== Stored items ==
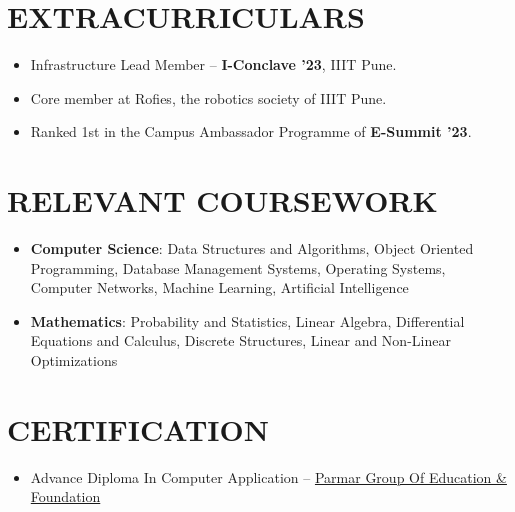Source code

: \documentclass[letterpaper,9pt]{article}
\newcommand{\secgap}{\vspace{4pt}}
\newcommand{\headgap}{\vspace{2pt}}
\newcommand{\bulletgap}{\vspace{1pt}}
\begin{document}
\secgap
\section{EXTRACURRICULARS}
\headgap
\begin{itemize}
    \item \footnotesize Infrastructure Lead Member -- \textbf{I-Conclave '23}, IIIT Pune.
    \bulletgap
    \item \footnotesize Core member at Rofies, the robotics society of IIIT Pune.
    \bulletgap
    \item \footnotesize Ranked 1st in the Campus Ambassador Programme of \textbf{E-Summit '23}.
\end{itemize}

\secgap
\section{RELEVANT COURSEWORK}
\headgap
\begin{itemize}
    \item \textbf{\small Computer Science}: \footnotesize Data Structures and Algorithms, Object Oriented Programming, Database Management Systems, Operating Systems, Computer Networks, Machine Learning, Artificial Intelligence
    \bulletgap
    \item \textbf{\small Mathematics}: \footnotesize Probability and Statistics, Linear Algebra, Differential Equations and Calculus, Discrete Structures, Linear and Non-Linear Optimizations
\end{itemize}

\secgap
\section{CERTIFICATION}
\headgap
\begin{itemize}
    \item \footnotesize Advance Diploma In Computer Application -- \href{https://drive.google.com/file/d/1oBOJF2IvcmbFogXRdlGLUJNIZz21jZJw/view?usp=sharing}{\textcolor{linkcolor}{Parmar Group Of Education \& Foundation}}
\end{itemize}
\end{document}
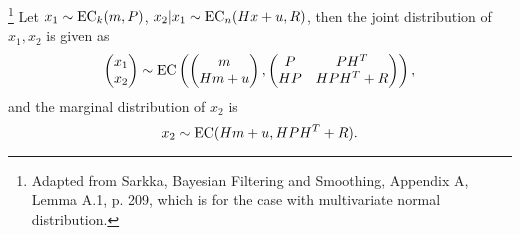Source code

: \begin{lemma} \label{L:ell_joint}
\footnote{Adapted from Sarkka, Bayesian Filtering and Smoothing, Appendix A, 
	Lemma A.1, p. 209, which is for the case with multivariate normal
	distribution.}
Let $x_1\sim \operatorname*{EC}_k(m,P)$, $x_2|x_1 \sim \operatorname*{EC}_n (H x + u, R)$, then the joint
distribution of $x_1,x_2$ is given as
\[
  \begin{pmatrix}
    x_1 \\
    x_2 \\
  \end{pmatrix}
  \sim
  \operatorname*{EC} 
    \left(
	  \begin{pmatrix}
        m \\
        Hm+u \\
      \end{pmatrix},
	  \begin{pmatrix}
        P    & PH^T \\
        HP   & HPH^T + R \\
      \end{pmatrix}
    \right),
\]
and the marginal distribution of $x_2$ is 
\[
  x_2\sim \operatorname*{EC} (Hm + u, HPH^T + R).
\]
\end{lemma}
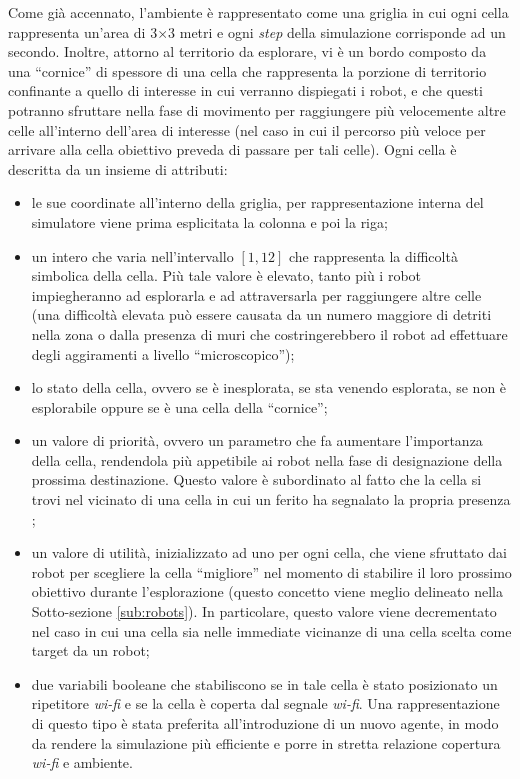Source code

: Come già accennato, l'ambiente è rappresentato come una griglia in cui ogni cella rappresenta un'area di 3$\times$3 metri e ogni \textit{step} della simulazione corrisponde ad un secondo.
Inoltre, attorno al territorio da esplorare, vi è un bordo composto da una “cornice” di spessore di una cella che rappresenta la porzione di territorio confinante a quello di interesse in cui verranno dispiegati i robot, e che questi potranno sfruttare nella fase di movimento per raggiungere più velocemente altre celle all'interno dell'area di interesse (nel caso in cui il percorso più veloce per arrivare alla cella obiettivo preveda di passare per tali celle).
Ogni cella è descritta da un insieme di attributi:
\begin{itemize}
	\item le sue coordinate all'interno della griglia, per rappresentazione interna del simulatore viene prima esplicitata la colonna e poi la riga;
	\item un intero che varia nell'intervallo $\left[1, 12\right]$ che rappresenta la difficoltà simbolica della cella. Più tale valore è elevato, tanto più i robot impiegheranno ad esplorarla e ad attraversarla per raggiungere altre celle (una difficoltà elevata può essere causata da un numero maggiore di detriti nella zona o dalla presenza di muri che costringerebbero il robot ad effettuare degli aggiramenti a livello “microscopico”);
	\item lo stato della cella, ovvero se è inesplorata, se sta venendo esplorata, se non è esplorabile oppure se è una cella della “cornice”;
	\item un valore di priorità, ovvero un parametro che fa aumentare l'importanza della cella, rendendola più appetibile ai robot nella fase di designazione della prossima destinazione. Questo valore è subordinato al fatto che la cella si trovi nel vicinato di una cella in cui un ferito ha segnalato la propria presenza ;
	\item un valore di utilità, inizializzato ad uno per ogni cella, che viene sfruttato dai robot per scegliere la cella “migliore” nel momento di stabilire il loro prossimo obiettivo durante l'esplorazione (questo concetto viene meglio delineato nella Sotto-sezione \ref{sub:robots}). In particolare, questo valore viene decrementato nel caso in cui una cella sia nelle immediate vicinanze di una cella scelta come target da un robot;
	\item due variabili booleane che stabiliscono se in tale cella è stato posizionato un ripetitore \textit{wi-fi} e se la cella è coperta dal segnale \textit{wi-fi}. Una rappresentazione di questo tipo è stata preferita all'introduzione di un nuovo agente, in modo da rendere la simulazione più efficiente e porre in stretta relazione copertura \textit{wi-fi} e ambiente.
\end{itemize}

== WHAT TO DO ==
The data is to be printed again exactly, but without its pictures.

== RESULT FOR THIS TASK ==
Source code

: \documentclass[letterpaper,9pt]{article}
\newcommand{\secgap}{\vspace{4pt}}
\newcommand{\headgap}{\vspace{2pt}}
\newcommand{\bulletgap}{\vspace{1pt}}
\begin{document}
\secgap
\section{EXTRACURRICULARS}
\headgap
\begin{itemize}
    \item \footnotesize Infrastructure Lead Member -- \textbf{I-Conclave '23}, IIIT Pune.
    \bulletgap
    \item \footnotesize Core member at Rofies, the robotics society of IIIT Pune.
    \bulletgap
    \item \footnotesize Ranked 1st in the Campus Ambassador Programme of \textbf{E-Summit '23}.
\end{itemize}

\secgap
\section{RELEVANT COURSEWORK}
\headgap
\begin{itemize}
    \item \textbf{\small Computer Science}: \footnotesize Data Structures and Algorithms, Object Oriented Programming, Database Management Systems, Operating Systems, Computer Networks, Machine Learning, Artificial Intelligence
    \bulletgap
    \item \textbf{\small Mathematics}: \footnotesize Probability and Statistics, Linear Algebra, Differential Equations and Calculus, Discrete Structures, Linear and Non-Linear Optimizations
\end{itemize}

\secgap
\section{CERTIFICATION}
\headgap
\begin{itemize}
    \item \footnotesize Advance Diploma In Computer Application -- \href{https://drive.google.com/file/d/1oBOJF2IvcmbFogXRdlGLUJNIZz21jZJw/view?usp=sharing}{\textcolor{linkcolor}{Parmar Group Of Education \& Foundation}}
\end{itemize}
\end{document}
Source code

: \begin{lemma} \label{L:ell_joint}
\footnote{Adapted from Sarkka, Bayesian Filtering and Smoothing, Appendix A, 
	Lemma A.1, p. 209, which is for the case with multivariate normal
	distribution.}
Let $x_1\sim \operatorname*{EC}_k(m,P)$, $x_2|x_1 \sim \operatorname*{EC}_n (H x + u, R)$, then the joint
distribution of $x_1,x_2$ is given as
\[
  \begin{pmatrix}
    x_1 \\
    x_2 \\
  \end{pmatrix}
  \sim
  \operatorname*{EC} 
    \left(
	  \begin{pmatrix}
        m \\
        Hm+u \\
      \end{pmatrix},
	  \begin{pmatrix}
        P    & PH^T \\
        HP   & HPH^T + R \\
      \end{pmatrix}
    \right),
\]
and the marginal distribution of $x_2$ is 
\[
  x_2\sim \operatorname*{EC} (Hm + u, HPH^T + R).
\]
\end{lemma}
Source code

: Come già accennato, l'ambiente è rappresentato come una griglia in cui ogni cella rappresenta un'area di 3$\times$3 metri e ogni \textit{step} della simulazione corrisponde ad un secondo.
Inoltre, attorno al territorio da esplorare, vi è un bordo composto da una “cornice” di spessore di una cella che rappresenta la porzione di territorio confinante a quello di interesse in cui verranno dispiegati i robot, e che questi potranno sfruttare nella fase di movimento per raggiungere più velocemente altre celle all'interno dell'area di interesse (nel caso in cui il percorso più veloce per arrivare alla cella obiettivo preveda di passare per tali celle).
Ogni cella è descritta da un insieme di attributi:
\begin{itemize}
	\item le sue coordinate all'interno della griglia, per rappresentazione interna del simulatore viene prima esplicitata la colonna e poi la riga;
	\item un intero che varia nell'intervallo $\left[1, 12\right]$ che rappresenta la difficoltà simbolica della cella. Più tale valore è elevato, tanto più i robot impiegheranno ad esplorarla e ad attraversarla per raggiungere altre celle (una difficoltà elevata può essere causata da un numero maggiore di detriti nella zona o dalla presenza di muri che costringerebbero il robot ad effettuare degli aggiramenti a livello “microscopico”);
	\item lo stato della cella, ovvero se è inesplorata, se sta venendo esplorata, se non è esplorabile oppure se è una cella della “cornice”;
	\item un valore di priorità, ovvero un parametro che fa aumentare l'importanza della cella, rendendola più appetibile ai robot nella fase di designazione della prossima destinazione. Questo valore è subordinato al fatto che la cella si trovi nel vicinato di una cella in cui un ferito ha segnalato la propria presenza ;
	\item un valore di utilità, inizializzato ad uno per ogni cella, che viene sfruttato dai robot per scegliere la cella “migliore” nel momento di stabilire il loro prossimo obiettivo durante l'esplorazione (questo concetto viene meglio delineato nella Sotto-sezione \ref{sub:robots}). In particolare, questo valore viene decrementato nel caso in cui una cella sia nelle immediate vicinanze di una cella scelta come target da un robot;
	\item due variabili booleane che stabiliscono se in tale cella è stato posizionato un ripetitore \textit{wi-fi} e se la cella è coperta dal segnale \textit{wi-fi}. Una rappresentazione di questo tipo è stata preferita all'introduzione di un nuovo agente, in modo da rendere la simulazione più efficiente e porre in stretta relazione copertura \textit{wi-fi} e ambiente.
\end{itemize}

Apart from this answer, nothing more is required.